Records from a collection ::
==*==
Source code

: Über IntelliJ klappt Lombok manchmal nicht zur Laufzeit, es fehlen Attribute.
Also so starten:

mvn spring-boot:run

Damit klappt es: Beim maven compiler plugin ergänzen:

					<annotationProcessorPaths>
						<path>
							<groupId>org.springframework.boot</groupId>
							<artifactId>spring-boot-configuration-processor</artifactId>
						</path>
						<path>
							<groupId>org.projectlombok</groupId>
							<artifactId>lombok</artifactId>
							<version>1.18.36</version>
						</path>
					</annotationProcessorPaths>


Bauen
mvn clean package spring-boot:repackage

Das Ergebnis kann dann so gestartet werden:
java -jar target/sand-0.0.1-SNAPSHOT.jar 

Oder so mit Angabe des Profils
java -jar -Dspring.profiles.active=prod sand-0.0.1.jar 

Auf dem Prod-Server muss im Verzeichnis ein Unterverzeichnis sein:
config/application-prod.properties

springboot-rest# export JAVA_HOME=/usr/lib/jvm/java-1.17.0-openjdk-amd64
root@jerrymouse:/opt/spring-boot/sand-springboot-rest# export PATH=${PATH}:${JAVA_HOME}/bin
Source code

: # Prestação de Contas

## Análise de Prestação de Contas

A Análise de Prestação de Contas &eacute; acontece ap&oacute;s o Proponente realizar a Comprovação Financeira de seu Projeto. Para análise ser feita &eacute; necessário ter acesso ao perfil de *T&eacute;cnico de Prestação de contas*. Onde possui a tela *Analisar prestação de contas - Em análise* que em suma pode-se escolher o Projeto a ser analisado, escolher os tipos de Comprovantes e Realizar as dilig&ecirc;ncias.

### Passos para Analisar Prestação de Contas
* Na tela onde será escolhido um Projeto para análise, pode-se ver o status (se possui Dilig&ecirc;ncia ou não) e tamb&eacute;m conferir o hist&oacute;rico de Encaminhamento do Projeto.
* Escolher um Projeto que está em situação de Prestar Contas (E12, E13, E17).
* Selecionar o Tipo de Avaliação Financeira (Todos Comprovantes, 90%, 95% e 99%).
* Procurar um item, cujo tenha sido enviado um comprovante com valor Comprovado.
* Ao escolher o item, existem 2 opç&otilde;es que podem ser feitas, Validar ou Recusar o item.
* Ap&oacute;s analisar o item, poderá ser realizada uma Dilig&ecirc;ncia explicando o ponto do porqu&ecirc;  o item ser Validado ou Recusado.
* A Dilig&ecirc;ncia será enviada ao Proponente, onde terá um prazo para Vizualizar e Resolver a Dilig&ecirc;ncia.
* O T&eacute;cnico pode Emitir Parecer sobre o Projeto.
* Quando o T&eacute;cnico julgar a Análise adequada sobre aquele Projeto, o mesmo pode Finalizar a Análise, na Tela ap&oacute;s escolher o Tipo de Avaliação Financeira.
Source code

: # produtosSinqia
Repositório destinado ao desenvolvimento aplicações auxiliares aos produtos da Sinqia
==*==
Task prompt :: Transcribe exactly, and only, the lines from the opening line of the records through the line containing "95% e 99%).".

Task answer ::
Source code

: Über IntelliJ klappt Lombok manchmal nicht zur Laufzeit, es fehlen Attribute.
Also so starten:

mvn spring-boot:run

Damit klappt es: Beim maven compiler plugin ergänzen:

					<annotationProcessorPaths>
						<path>
							<groupId>org.springframework.boot</groupId>
							<artifactId>spring-boot-configuration-processor</artifactId>
						</path>
						<path>
							<groupId>org.projectlombok</groupId>
							<artifactId>lombok</artifactId>
							<version>1.18.36</version>
						</path>
					</annotationProcessorPaths>


Bauen
mvn clean package spring-boot:repackage

Das Ergebnis kann dann so gestartet werden:
java -jar target/sand-0.0.1-SNAPSHOT.jar 

Oder so mit Angabe des Profils
java -jar -Dspring.profiles.active=prod sand-0.0.1.jar 

Auf dem Prod-Server muss im Verzeichnis ein Unterverzeichnis sein:
config/application-prod.properties

springboot-rest# export JAVA_HOME=/usr/lib/jvm/java-1.17.0-openjdk-amd64
root@jerrymouse:/opt/spring-boot/sand-springboot-rest# export PATH=${PATH}:${JAVA_HOME}/bin
Source code

: # Prestação de Contas

## Análise de Prestação de Contas

A Análise de Prestação de Contas &eacute; acontece ap&oacute;s o Proponente realizar a Comprovação Financeira de seu Projeto. Para análise ser feita &eacute; necessário ter acesso ao perfil de *T&eacute;cnico de Prestação de contas*. Onde possui a tela *Analisar prestação de contas - Em análise* que em suma pode-se escolher o Projeto a ser analisado, escolher os tipos de Comprovantes e Realizar as dilig&ecirc;ncias.

### Passos para Analisar Prestação de Contas
* Na tela onde será escolhido um Projeto para análise, pode-se ver o status (se possui Dilig&ecirc;ncia ou não) e tamb&eacute;m conferir o hist&oacute;rico de Encaminhamento do Projeto.
* Escolher um Projeto que está em situação de Prestar Contas (E12, E13, E17).
* Selecionar o Tipo de Avaliação Financeira (Todos Comprovantes, 90%, 95% e 99%).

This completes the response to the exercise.